El Camino de Santiago: Pilgrimage in Contemporary Culture
Due Date: 02-01-2019
World religions have long held pilgrimage as an important journey of the faithful. Today, however, there is an increasing number of nonreligious, secular, or spiritual pilgrims undertaking these journeys. The nearly 800 km-long Camino de Santiago is a popular destination for secular pilgrims traveling through France and across Northern Spain. Established as one of three principal Christian pilgrimage routes over 1,200 years ago, the Camino is experiencing increasing visitor numbers, with over 300,000 people undertaking the journey each year.

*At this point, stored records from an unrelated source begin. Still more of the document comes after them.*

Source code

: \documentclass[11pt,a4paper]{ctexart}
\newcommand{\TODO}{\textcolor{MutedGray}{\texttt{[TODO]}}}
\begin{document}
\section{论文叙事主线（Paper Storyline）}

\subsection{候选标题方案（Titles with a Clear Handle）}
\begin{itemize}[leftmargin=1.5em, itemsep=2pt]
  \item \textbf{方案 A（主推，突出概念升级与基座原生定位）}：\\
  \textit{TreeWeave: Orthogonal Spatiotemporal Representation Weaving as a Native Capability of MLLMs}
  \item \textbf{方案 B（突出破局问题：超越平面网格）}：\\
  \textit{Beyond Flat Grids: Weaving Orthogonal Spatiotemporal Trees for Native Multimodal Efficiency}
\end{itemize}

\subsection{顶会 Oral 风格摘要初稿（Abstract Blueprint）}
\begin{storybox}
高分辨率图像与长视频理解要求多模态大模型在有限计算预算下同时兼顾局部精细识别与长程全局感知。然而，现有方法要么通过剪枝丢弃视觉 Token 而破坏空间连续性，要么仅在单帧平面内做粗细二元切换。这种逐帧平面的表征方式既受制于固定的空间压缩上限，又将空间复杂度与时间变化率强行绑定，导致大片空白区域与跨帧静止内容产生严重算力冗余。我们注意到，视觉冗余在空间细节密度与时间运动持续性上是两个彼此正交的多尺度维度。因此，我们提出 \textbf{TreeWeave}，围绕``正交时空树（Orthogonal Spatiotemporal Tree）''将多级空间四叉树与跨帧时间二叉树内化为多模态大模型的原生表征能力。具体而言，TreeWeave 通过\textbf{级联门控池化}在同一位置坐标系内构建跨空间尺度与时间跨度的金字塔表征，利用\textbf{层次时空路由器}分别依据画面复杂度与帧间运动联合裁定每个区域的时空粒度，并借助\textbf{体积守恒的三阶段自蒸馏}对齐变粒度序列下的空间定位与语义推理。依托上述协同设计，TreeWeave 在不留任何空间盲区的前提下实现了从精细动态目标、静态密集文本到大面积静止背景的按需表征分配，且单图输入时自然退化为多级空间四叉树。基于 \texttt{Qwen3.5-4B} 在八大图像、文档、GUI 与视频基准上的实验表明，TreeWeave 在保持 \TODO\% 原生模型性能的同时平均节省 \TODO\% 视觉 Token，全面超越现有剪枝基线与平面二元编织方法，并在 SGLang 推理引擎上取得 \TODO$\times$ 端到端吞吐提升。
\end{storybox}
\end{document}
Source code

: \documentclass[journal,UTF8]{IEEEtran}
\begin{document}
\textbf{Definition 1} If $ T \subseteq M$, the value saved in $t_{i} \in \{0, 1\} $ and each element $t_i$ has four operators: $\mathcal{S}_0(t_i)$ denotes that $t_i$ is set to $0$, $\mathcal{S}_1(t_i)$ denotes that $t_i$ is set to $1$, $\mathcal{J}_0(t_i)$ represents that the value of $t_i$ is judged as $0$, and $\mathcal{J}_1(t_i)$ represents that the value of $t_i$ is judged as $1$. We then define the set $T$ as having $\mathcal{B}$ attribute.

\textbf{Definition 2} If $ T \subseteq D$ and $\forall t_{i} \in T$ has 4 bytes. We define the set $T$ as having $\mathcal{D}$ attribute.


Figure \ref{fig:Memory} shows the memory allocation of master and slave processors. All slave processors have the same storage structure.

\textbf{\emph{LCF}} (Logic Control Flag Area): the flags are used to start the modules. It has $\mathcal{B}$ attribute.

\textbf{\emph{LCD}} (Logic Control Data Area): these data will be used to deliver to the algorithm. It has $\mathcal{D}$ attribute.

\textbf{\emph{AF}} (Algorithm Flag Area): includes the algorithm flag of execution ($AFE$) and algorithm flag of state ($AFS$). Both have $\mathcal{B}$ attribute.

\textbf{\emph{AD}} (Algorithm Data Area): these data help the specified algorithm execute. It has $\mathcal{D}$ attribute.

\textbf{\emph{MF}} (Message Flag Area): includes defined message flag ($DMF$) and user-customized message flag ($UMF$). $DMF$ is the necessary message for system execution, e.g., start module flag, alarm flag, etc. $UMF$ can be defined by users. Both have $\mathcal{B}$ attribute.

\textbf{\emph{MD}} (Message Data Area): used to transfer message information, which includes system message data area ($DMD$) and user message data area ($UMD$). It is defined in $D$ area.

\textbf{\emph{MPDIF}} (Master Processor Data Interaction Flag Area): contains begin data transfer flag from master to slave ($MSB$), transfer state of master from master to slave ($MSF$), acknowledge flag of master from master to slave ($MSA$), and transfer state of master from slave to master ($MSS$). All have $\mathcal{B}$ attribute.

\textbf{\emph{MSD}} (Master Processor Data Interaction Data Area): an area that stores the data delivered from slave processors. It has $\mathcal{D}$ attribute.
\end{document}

The Camino’s increased popularity has led to the emergence of a variety of cultural texts, including film and narrative that reflect upon the pilgrimage. These works serve as an interpretive lens through which one can explore the internal and external journey of contemporary pilgrims. What desires motivate the secular pilgrim to undertake the Camino? How do contemporary pilgrims express their experiences of the journey? Has the route taken on a new meaning or function in the twenty-first century?
The editor of a proposed volume on the above topic requests original, unpublished manuscripts for a collection tentatively entitled El Camino de Santiago: Pilgrimage in Contemporary Culture. The proposed book will focus on contemporary cultural texts depicting the pilgrim’s journey along the Camino de Santiago that specifically reflect upon and help define the purpose of pilgrimage in the modern world. Manuscripts must be written in English; however, submissions based on non-English-language texts are welcome.
Please send a brief abstract (350–500 words) by 1 February 2019 to Tiffany Trotman (firstname.lastname@example.org). Successful submissions will be based on coherence with the overall volume and a novel perspective. Submitters will be notified of acceptance by 15 March 2019. Completed manuscripts must be submitted by 30 June 2019.